Shuffle has great potential but they need to refine the car list or allow hosts some control over what cars get into the mix.
 
Thanks Johnnypenso for the wet blanket and the poo poo. :odd: :boggled: :rolleyes: :lol:

It takes a lot of skill to get into random different cars each race in succession that you haven't set up to your liking, and get the most from the "duds".
You can get the best car in the world, but if you don't drive it well, it's not going to make you win.
OTOH, you can claim all the skill in the world, but that's not going to stop misfortune from befalling you and "bad luck".
And fields were never spread out in my shuffle rooms. :odd:

Sorry JP that you spent some time in some lousy shuffle rooms & you don't like leaving things to chance or being put on the spot with a car you haven't tuned the crap out of :lol: :P, but I don't know what your point is here to come & poo-poo shuffle.

Don't like the format, fine.
But I can hardly see arguing for getting rid of chocolate ice cream just because you prefer vanilla. :P :lol:
 
I enjoyed shuffle in GT5 but IMO it was more about luck than about skill. At each PP level there were always cars that were world beaters and some that were duds. If you got lucky and got a good car you had a shot at a podium. Get a dud and you have no chance to even finish in the top half. Fields were generally very well spread out most of the time because of the huge disparity in performance. At 380PP I remember being 4 seconds/lap off the pace at Autumn Ring. At some PP levels you get muscle cars with trannies that top out halfway down the longest straight.

Shuffle has great potential but they need to refine the car list or allow hosts some control over what cars get into the mix.

Shuffle was the only online racing I did last year of GT5. I found it was more about who didn't get punted into turn 1. Just sandbag the start a bit, let them pile up and cruise on by to run a nice and tidy race to the checkered.

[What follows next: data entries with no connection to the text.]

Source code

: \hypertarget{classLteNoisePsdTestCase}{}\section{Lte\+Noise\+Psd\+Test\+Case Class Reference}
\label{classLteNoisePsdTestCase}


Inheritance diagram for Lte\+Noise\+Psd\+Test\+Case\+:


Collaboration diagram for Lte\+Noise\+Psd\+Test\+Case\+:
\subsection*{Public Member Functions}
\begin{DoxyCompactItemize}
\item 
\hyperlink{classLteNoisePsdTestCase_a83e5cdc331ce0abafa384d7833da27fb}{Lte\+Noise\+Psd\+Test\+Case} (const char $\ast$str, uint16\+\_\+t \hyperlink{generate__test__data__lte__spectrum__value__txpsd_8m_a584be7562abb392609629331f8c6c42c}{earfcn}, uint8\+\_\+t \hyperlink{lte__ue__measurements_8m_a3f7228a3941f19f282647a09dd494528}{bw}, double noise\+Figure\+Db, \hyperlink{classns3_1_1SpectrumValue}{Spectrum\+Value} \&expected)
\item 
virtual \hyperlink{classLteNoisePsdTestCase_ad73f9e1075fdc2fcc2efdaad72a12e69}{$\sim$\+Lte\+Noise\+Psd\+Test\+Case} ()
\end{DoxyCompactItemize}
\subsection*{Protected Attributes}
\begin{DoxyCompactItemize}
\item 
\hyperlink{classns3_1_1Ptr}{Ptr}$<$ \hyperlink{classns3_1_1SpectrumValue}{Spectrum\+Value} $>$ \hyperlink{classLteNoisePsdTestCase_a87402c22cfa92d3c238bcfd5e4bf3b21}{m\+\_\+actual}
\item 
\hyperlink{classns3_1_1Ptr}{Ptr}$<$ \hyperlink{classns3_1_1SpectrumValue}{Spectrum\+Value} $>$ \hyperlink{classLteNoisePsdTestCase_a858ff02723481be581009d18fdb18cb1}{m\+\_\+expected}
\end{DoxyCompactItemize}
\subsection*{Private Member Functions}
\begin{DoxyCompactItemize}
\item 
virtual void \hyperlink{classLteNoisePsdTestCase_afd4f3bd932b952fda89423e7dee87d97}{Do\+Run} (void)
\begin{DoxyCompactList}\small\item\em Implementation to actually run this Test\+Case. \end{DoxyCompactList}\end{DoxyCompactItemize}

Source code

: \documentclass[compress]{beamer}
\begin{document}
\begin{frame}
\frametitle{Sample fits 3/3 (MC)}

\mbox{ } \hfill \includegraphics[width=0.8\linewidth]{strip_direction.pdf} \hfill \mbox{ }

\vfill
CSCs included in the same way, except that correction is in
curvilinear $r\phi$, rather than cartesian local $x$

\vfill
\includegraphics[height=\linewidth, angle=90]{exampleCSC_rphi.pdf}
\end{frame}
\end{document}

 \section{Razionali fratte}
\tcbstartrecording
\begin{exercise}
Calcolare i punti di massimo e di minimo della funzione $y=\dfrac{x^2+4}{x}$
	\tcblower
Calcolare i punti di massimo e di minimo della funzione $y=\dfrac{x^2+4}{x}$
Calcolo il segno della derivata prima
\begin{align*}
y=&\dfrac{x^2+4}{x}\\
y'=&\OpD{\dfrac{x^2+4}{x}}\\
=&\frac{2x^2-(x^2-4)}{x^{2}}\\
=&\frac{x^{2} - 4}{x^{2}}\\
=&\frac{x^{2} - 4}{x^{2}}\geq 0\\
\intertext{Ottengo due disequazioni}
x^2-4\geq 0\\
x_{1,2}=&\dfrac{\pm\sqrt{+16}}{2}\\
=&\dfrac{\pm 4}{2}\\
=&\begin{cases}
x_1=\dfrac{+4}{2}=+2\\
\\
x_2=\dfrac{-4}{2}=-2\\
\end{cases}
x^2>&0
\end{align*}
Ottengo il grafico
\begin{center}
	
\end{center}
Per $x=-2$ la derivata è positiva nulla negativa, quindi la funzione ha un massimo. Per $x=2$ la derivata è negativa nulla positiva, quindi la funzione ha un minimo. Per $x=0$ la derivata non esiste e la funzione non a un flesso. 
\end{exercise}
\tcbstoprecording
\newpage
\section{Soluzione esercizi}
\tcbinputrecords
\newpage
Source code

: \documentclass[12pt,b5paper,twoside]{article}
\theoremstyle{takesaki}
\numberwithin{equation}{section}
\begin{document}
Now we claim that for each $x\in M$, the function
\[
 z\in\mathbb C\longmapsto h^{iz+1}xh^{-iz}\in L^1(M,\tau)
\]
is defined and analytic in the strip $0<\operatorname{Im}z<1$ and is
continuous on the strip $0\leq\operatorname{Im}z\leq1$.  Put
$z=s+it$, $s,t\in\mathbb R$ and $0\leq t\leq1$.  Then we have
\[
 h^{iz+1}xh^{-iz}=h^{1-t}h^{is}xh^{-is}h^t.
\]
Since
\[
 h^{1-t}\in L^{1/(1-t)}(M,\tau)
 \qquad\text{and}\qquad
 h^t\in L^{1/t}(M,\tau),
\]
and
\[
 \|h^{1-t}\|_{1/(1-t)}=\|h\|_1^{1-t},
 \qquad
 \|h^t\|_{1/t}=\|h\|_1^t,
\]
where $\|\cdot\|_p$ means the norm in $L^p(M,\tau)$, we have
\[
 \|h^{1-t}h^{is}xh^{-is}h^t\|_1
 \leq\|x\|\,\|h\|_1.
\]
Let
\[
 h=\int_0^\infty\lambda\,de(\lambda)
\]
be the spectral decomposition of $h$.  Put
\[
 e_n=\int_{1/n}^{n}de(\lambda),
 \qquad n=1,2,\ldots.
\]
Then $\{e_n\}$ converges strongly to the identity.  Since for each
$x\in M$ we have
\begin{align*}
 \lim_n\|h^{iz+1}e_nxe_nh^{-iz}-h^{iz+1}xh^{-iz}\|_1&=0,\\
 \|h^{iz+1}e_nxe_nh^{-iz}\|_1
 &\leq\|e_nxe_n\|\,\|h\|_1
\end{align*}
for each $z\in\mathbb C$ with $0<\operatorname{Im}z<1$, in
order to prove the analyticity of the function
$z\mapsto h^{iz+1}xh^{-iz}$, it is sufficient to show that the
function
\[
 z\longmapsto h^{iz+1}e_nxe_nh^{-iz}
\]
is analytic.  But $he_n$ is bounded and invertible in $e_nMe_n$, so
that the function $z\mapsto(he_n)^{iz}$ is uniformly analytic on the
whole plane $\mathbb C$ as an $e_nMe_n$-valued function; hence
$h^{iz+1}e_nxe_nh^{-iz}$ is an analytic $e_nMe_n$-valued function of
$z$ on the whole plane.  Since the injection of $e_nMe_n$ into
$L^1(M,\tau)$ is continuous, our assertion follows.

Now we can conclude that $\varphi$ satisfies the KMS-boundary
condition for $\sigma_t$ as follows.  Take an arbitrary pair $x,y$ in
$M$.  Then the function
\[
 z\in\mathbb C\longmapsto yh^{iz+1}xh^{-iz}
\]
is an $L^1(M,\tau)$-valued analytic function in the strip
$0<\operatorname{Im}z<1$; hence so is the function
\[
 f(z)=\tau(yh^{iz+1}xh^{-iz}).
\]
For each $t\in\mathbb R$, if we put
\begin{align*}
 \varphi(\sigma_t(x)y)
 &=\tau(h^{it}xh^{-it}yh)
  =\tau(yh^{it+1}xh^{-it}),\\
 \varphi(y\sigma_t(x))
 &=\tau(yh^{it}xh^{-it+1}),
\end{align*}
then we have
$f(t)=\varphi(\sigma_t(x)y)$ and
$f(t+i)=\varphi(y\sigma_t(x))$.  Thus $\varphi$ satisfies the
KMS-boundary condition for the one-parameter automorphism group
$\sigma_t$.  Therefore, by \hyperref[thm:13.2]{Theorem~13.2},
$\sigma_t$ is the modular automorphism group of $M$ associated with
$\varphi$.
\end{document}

I have no idea why PD would leave it out.
 
Thanks Johnnypenso for the wet blanket and the poo poo. :odd: :boggled: :rolleyes: :lol:

It takes a lot of skill to get into random different cars each race in succession that you haven't set up to your liking, and get the most from the "duds".
You can get the best car in the world, but if you don't drive it well, it's not going to make you win.
OTOH, you can claim all the skill in the world, but that's not going to stop misfortune from befalling you and "bad luck".
And fields were never spread out in my shuffle rooms. :odd:

Sorry JP that you spent some time in some lousy shuffle rooms & you don't like leaving things to chance or being put on the spot with a car you haven't tuned the crap out of :lol: :P, but I don't know what your point is here to come & poo-poo shuffle.

Don't like the format, fine.
But I can hardly see arguing for getting rid of chocolate ice cream just because you prefer vanilla. :P :lol:
You assume too much my friend. I'm not poo-pooing shuffle at all, just offering up my honest opinion. It's good, it's fun, but like a lot of GT it has unrealized potential for greatness with just some small tweaking. I shuffled quite a bit the last year of GT and was in well run shuffle rooms when I did so. One thing you learn when you drive a ton of cars like I did in GT5 was that every car has a limit of performance and many of them are seconds apart when tuned, and further apart when not tuned, often due to poor stock gearboxes and balance/rotation issues. I did enjoy many shuffle races but it was always frustrating to be the guy ending up in the Aristo when 7 other guys ended up in Impreza's, Evo's and Elises. A very bad driver in an Elise or Impreza will waltz away from a very good driver in an Aristo any day :lol:

And that's different from rando public lobbies how??
Qualifying..not available in shuffle.
 
How does qualifying makes sure you don't get punted off in the 1st turn?
Seems to me the people who don't make pole for qualifying are even more likely to be so anxious to get ahead in the first turn they'll be punting people off.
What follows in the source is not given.